## [PROBLEM TO SOLVE]
The expected output is each entry, given again exactly.
**** EXCERPTED RECORDS
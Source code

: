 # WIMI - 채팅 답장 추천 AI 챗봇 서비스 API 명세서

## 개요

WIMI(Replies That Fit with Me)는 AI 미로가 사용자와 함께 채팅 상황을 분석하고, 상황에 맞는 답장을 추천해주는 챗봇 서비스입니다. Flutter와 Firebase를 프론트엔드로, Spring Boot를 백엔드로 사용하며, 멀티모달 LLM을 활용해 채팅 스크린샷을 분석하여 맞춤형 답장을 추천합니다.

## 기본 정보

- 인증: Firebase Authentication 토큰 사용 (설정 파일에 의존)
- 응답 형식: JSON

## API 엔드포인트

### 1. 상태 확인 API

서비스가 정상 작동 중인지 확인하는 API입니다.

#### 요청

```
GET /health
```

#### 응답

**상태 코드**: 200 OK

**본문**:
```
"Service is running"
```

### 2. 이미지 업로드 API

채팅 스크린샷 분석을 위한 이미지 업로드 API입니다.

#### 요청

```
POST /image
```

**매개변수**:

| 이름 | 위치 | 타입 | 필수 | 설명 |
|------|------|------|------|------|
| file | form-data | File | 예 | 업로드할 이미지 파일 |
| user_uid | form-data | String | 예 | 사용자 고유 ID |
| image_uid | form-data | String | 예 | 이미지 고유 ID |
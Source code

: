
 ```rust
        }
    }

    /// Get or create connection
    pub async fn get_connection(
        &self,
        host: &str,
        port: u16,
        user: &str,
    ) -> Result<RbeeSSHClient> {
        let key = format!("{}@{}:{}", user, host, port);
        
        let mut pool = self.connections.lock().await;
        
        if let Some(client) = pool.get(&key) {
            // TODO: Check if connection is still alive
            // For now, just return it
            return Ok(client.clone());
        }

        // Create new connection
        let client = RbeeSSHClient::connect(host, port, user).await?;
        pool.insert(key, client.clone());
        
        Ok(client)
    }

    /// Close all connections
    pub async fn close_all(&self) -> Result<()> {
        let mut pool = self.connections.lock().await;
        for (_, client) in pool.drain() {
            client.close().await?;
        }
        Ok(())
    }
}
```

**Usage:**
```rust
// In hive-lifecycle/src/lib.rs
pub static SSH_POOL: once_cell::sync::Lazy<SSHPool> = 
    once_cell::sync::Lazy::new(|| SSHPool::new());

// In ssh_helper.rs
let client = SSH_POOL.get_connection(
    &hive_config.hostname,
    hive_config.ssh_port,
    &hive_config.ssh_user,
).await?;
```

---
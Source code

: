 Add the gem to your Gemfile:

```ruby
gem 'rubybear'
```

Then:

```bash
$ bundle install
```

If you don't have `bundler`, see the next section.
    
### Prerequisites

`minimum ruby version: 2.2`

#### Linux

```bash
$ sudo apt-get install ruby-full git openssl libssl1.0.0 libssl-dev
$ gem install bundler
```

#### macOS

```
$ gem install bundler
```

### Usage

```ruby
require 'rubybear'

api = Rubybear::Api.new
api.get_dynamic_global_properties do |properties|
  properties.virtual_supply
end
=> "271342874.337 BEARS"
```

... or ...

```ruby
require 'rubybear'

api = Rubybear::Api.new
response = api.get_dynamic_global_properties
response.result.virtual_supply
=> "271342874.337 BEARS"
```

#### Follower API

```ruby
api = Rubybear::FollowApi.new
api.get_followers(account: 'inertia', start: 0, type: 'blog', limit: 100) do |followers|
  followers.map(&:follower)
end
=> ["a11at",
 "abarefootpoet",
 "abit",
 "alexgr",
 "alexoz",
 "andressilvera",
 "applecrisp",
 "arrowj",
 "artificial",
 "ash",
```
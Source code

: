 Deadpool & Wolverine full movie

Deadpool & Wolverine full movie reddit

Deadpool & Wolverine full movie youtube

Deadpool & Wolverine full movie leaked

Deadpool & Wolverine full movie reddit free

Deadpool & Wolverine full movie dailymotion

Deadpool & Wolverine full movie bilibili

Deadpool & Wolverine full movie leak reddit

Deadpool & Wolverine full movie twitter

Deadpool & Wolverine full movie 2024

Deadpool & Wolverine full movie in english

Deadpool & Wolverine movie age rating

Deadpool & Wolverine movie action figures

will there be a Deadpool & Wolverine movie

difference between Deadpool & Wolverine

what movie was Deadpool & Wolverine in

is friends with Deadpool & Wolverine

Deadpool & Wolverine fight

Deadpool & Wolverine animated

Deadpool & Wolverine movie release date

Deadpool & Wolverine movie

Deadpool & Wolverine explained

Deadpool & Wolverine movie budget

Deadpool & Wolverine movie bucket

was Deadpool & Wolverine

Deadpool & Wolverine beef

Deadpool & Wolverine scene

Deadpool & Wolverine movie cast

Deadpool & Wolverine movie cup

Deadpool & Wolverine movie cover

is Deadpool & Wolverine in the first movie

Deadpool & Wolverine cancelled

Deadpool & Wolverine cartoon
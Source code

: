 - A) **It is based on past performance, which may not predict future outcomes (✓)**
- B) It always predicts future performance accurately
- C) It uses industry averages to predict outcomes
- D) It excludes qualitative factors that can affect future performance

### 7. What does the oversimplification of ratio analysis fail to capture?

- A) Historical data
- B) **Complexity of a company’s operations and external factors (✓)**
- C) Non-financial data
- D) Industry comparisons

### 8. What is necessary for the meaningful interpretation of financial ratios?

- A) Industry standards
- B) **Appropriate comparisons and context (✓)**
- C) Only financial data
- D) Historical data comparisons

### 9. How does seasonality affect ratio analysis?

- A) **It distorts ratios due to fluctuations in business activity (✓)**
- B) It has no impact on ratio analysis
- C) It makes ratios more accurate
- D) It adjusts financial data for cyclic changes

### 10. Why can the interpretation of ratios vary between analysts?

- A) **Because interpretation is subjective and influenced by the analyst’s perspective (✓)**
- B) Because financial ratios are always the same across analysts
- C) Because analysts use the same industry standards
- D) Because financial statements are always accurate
********
## [WRITTEN ANSWER]
Source code

: # WIMI - 채팅 답장 추천 AI 챗봇 서비스 API 명세서

## 개요

WIMI(Replies That Fit with Me)는 AI 미로가 사용자와 함께 채팅 상황을 분석하고, 상황에 맞는 답장을 추천해주는 챗봇 서비스입니다. Flutter와 Firebase를 프론트엔드로, Spring Boot를 백엔드로 사용하며, 멀티모달 LLM을 활용해 채팅 스크린샷을 분석하여 맞춤형 답장을 추천합니다.

## 기본 정보

- 인증: Firebase Authentication 토큰 사용 (설정 파일에 의존)
- 응답 형식: JSON

## API 엔드포인트

### 1. 상태 확인 API

서비스가 정상 작동 중인지 확인하는 API입니다.

#### 요청

```
GET /health
```

#### 응답

**상태 코드**: 200 OK

**본문**:
```
"Service is running"
```

### 2. 이미지 업로드 API

채팅 스크린샷 분석을 위한 이미지 업로드 API입니다.

#### 요청

```
POST /image
```

**매개변수**:

| 이름 | 위치 | 타입 | 필수 | 설명 |
|------|------|------|------|------|
| file | form-data | File | 예 | 업로드할 이미지 파일 |
| user_uid | form-data | String | 예 | 사용자 고유 ID |
| image_uid | form-data | String | 예 | 이미지 고유 ID |
Source code

:
 ```rust
        }
    }

    /// Get or create connection
    pub async fn get_connection(
        &self,
        host: &str,
        port: u16,
        user: &str,
    ) -> Result<RbeeSSHClient> {
        let key = format!("{}@{}:{}", user, host, port);
        
        let mut pool = self.connections.lock().await;
        
        if let Some(client) = pool.get(&key) {
            // TODO: Check if connection is still alive
            // For now, just return it
            return Ok(client.clone());
        }

        // Create new connection
        let client = RbeeSSHClient::connect(host, port, user).await?;
        pool.insert(key, client.clone());
        
        Ok(client)
    }

    /// Close all connections
    pub async fn close_all(&self) -> Result<()> {
        let mut pool = self.connections.lock().await;
        for (_, client) in pool.drain() {
            client.close().await?;
        }
        Ok(())
    }
}
```

**Usage:**
```rust
// In hive-lifecycle/src/lib.rs
pub static SSH_POOL: once_cell::sync::Lazy<SSHPool> = 
    once_cell::sync::Lazy::new(|| SSHPool::new());

// In ssh_helper.rs
let client = SSH_POOL.get_connection(
    &hive_config.hostname,
    hive_config.ssh_port,
    &hive_config.ssh_user,
).await?;
```

---
Source code

: Add the gem to your Gemfile:

```ruby
gem 'rubybear'
```

Then:

```bash
$ bundle install
```

If you don't have `bundler`, see the next section.
    
### Prerequisites

`minimum ruby version: 2.2`

#### Linux

```bash
$ sudo apt-get install ruby-full git openssl libssl1.0.0 libssl-dev
$ gem install bundler
```

#### macOS

```
$ gem install bundler
```

### Usage

```ruby
require 'rubybear'

api = Rubybear::Api.new
api.get_dynamic_global_properties do |properties|
  properties.virtual_supply
end
=> "271342874.337 BEARS"
```

... or ...

```ruby
require 'rubybear'

api = Rubybear::Api.new
response = api.get_dynamic_global_properties
response.result.virtual_supply
=> "271342874.337 BEARS"
```

#### Follower API

```ruby
api = Rubybear::FollowApi.new
api.get_followers(account: 'inertia', start: 0, type: 'blog', limit: 100) do |followers|
  followers.map(&:follower)
end
=> ["a11at",
 "abarefootpoet",
 "abit",
 "alexgr",
 "alexoz",
 "andressilvera",
 "applecrisp",
 "arrowj",
 "artificial",
 "ash",
```
Source code

: Deadpool & Wolverine full movie

Deadpool & Wolverine full movie reddit

Deadpool & Wolverine full movie youtube

Deadpool & Wolverine full movie leaked

Deadpool & Wolverine full movie reddit free

Deadpool & Wolverine full movie dailymotion

Deadpool & Wolverine full movie bilibili

Deadpool & Wolverine full movie leak reddit

Deadpool & Wolverine full movie twitter

Deadpool & Wolverine full movie 2024

Deadpool & Wolverine full movie in english

Deadpool & Wolverine movie age rating

Deadpool & Wolverine movie action figures

will there be a Deadpool & Wolverine movie

difference between Deadpool & Wolverine

what movie was Deadpool & Wolverine in

is friends with Deadpool & Wolverine

Deadpool & Wolverine fight

Deadpool & Wolverine animated

Deadpool & Wolverine movie release date

Deadpool & Wolverine movie

Deadpool & Wolverine explained

Deadpool & Wolverine movie budget

Deadpool & Wolverine movie bucket

was Deadpool & Wolverine

Deadpool & Wolverine beef

Deadpool & Wolverine scene

Deadpool & Wolverine movie cast

Deadpool & Wolverine movie cup

Deadpool & Wolverine movie cover

is Deadpool & Wolverine in the first movie

Deadpool & Wolverine cancelled

Deadpool & Wolverine cartoon
Source code

: - A) **It is based on past performance, which may not predict future outcomes (✓)**
- B) It always predicts future performance accurately
- C) It uses industry averages to predict outcomes
- D) It excludes qualitative factors that can affect future performance

### 7. What does the oversimplification of ratio analysis fail to capture?

- A) Historical data
- B) **Complexity of a company’s operations and external factors (✓)**
- C) Non-financial data
- D) Industry comparisons

### 8. What is necessary for the meaningful interpretation of financial ratios?

- A) Industry standards
- B) **Appropriate comparisons and context (✓)**
- C) Only financial data
- D) Historical data comparisons

### 9. How does seasonality affect ratio analysis?

- A) **It distorts ratios due to fluctuations in business activity (✓)**
- B) It has no impact on ratio analysis
- C) It makes ratios more accurate
- D) It adjusts financial data for cyclic changes

### 10. Why can the interpretation of ratios vary between analysts?

- A) **Because interpretation is subjective and influenced by the analyst’s perspective (✓)**
- B) Because financial ratios are always the same across analysts
- C) Because analysts use the same industry standards
- D) Because financial statements are always accurate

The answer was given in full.